Yes. In fact, I recently unearthed the mural. At the time, I had some William Morris wallpaper – Chrysanthemum in a red. It was really cool when I first moved in -rather chic – but after a while it became a bit oppressive. It had outlived its usefulness so we decided it would be a great idea if we painted over it, and eventually by the time we were done, we’d have covered the whole room in a mural, using this paper as the backdrop. Wellllllll … we got to about probably 30″ x 25″. But it’s very cool! We would sit there forever, me and John, and whenever anyone came around – a guy called Stash who was Balthus’s son – Prince Stanislas Klossowski de Rola – they would have a little go. Dudley did most of the work on it while he was living with me.

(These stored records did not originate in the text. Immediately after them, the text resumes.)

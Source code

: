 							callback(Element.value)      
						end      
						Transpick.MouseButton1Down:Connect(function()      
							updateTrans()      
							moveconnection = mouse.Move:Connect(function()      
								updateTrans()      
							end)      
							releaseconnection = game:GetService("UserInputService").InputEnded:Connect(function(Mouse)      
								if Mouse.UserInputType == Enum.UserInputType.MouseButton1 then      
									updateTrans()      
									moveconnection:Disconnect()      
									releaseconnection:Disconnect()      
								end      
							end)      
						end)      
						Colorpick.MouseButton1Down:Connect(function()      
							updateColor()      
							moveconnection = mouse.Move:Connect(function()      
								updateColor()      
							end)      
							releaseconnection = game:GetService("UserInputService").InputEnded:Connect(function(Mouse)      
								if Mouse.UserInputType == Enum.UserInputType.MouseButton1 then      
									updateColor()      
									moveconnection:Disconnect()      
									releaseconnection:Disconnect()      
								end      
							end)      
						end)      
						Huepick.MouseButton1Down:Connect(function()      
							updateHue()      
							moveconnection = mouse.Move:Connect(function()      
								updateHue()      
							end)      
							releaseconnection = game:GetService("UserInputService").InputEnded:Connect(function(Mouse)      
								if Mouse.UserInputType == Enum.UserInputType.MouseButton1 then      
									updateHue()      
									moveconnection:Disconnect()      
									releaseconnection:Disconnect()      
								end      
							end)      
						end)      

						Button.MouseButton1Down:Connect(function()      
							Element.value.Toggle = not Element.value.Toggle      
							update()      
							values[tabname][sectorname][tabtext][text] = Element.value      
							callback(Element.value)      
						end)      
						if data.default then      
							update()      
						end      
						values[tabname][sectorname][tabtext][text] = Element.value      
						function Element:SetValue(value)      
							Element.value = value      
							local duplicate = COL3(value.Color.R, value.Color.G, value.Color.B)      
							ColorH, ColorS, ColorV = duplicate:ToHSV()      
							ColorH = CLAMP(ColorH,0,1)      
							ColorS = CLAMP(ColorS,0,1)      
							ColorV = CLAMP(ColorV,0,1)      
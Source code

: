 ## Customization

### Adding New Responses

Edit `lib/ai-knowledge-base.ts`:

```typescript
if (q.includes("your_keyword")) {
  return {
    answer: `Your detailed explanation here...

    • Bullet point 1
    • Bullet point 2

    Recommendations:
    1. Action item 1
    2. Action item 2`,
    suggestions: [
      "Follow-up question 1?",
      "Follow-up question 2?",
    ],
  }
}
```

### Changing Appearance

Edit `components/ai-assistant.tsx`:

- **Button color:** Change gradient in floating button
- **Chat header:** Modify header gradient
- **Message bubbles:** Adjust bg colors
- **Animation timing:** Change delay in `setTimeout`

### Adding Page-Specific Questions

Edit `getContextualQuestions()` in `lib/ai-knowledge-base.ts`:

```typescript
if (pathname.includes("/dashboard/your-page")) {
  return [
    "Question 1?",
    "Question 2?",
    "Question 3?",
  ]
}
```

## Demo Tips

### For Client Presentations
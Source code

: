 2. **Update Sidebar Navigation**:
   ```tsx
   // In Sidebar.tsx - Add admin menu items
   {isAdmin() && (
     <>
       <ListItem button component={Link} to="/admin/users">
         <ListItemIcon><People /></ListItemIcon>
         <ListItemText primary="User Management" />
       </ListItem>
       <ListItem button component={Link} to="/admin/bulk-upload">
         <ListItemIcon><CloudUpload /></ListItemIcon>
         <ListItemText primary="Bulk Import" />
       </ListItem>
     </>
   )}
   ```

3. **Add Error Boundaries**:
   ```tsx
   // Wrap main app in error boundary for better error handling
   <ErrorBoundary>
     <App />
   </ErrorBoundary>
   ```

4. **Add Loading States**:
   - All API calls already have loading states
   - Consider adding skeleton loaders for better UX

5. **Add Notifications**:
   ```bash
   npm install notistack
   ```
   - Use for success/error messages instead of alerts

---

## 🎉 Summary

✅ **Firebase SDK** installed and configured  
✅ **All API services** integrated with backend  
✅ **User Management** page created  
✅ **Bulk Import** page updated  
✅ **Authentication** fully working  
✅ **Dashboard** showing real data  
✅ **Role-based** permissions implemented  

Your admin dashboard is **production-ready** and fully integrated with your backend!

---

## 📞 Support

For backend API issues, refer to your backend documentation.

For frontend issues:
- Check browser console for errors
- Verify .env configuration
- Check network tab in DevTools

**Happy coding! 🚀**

Paul McCartney – From Electrical Banana: Masters of Psychedelic Art”, February 2012
One of the people often to be found at Paul’s at this time was Stash de Rola, Prince Stanislaus de Rola of Wattesville. A Frenchman from central casting, tall and arrogant, he wore his long black hair fringed in the medieval style and sometimes affected a cape. He had a very haughty air. He loved to discuss alchemy, a subject about which he knew a great deal – always hinting that he knew more than he was telling, that he was an adept, a secret master magician. In fact he was not French but Swiss, but his father, the painter Count Balthasar Klossowski de Rola, or more simply Balthus, was born in Paris. […]
Stash had made an undistinguished single, which went nowhere, but it was enough to give him the authority to call himself a popstar. He was always about to ‘get it together, man’, but seemed never able to. He sometimes sold his father’s drawings of young girls when money was short. His love of luxury, style and fashion seemed so inbred that his lack of money always seemed to be a temporary affair.

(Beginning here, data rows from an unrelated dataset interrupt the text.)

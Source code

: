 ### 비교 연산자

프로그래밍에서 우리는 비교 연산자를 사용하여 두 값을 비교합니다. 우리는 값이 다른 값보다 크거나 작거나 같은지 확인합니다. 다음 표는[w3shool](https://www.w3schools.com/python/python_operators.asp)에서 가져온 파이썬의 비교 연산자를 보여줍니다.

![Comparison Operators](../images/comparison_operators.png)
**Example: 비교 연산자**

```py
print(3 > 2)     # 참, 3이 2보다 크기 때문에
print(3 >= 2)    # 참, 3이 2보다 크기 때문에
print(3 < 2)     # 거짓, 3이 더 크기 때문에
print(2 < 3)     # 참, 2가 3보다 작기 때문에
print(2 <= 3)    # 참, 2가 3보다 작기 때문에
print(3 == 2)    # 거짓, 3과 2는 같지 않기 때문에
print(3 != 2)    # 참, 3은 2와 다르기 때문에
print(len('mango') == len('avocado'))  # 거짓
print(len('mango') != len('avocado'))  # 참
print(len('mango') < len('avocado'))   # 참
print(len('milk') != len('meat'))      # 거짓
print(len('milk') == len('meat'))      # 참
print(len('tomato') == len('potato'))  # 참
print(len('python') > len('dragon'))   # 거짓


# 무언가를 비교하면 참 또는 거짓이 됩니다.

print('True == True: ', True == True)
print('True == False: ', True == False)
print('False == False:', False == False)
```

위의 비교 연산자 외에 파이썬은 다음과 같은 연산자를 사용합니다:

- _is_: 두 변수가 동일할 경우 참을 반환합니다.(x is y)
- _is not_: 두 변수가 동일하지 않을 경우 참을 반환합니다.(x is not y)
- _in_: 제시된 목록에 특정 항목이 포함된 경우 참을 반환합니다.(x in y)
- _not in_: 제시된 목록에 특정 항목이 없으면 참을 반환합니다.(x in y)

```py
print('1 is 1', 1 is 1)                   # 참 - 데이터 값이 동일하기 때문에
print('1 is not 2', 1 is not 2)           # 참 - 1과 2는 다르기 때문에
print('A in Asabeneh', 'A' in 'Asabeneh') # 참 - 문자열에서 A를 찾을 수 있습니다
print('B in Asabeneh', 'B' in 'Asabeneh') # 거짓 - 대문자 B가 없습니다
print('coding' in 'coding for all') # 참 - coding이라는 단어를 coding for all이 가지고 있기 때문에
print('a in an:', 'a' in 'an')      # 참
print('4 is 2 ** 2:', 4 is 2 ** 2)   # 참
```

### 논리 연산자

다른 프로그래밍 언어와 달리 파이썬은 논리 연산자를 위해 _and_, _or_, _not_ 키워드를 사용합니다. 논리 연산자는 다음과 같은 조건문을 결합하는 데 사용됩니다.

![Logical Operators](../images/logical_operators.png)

He never had a place of his own, but always stayed in the best of lodgings. When I first met him he was at Robert Fraser’s apartment, but Robert somehow managed to pass him on to Paul McCartney, and Paul was unable to get rid of him. One day I visited him to drop off some albums and Paul was beaming with pleasure, ‘He’s gone, man!’
‘Oh. Who?’
‘Why, the Prince of Pop, of course!’ Some money had appeared from somewhere and Stash had gone to Paris or Hollywood, to make a film or write a book. He was soon back, but this time comfortably ensconced with Lord Londonderry. Stash’s twin claims to fame were that he was one of the percussionists on the Beatles’ track ‘You Know My Name, Look Up the Number’, and that he was busted with Brian Jones.
Barry Miles – From “In The Sixties“, 2003
I played on several Beatles sessions during my stay at Paul McCartney’s house, there was even a talk of me covering ‘A Day In The Life’ before Pepper’s release which would insure one an automatic top ten hit. Unfortunately, the track was banned for alleged drug references (…) It has been alleged that I played on ‘Baby, You’re a Rich Man’ and it is quite possible that I did. What is memorable is that I played on a lot of unreleased material that John and Paul wanted to be the core material for an album of mine. It included a McCartney song called ‘Suicide’. I also sat on the same piano bench rubbing shoulders with John Lennon when he came upon the chords of what would become ‘All You Need Is Love’. Besides John and Paul, I was also very close to George as we both shared a passion for esotericism and mysticism, especially of the Oriental kind.
Stanislas Klossowski de Rola – Interview with Peter Markham, from Ugly Things magazine #31, 2011 – Quoted in A Dandy In Aspic: Prince Stash Klossowski De Rola – 1960’s Peacock Style Icon
It is unknown how much of Stanislas Klossowski de Rola’s recollections are true or fabricated. It is worth noting that few Beatles authors or biographers have mentioned him outside of Howard Sounes.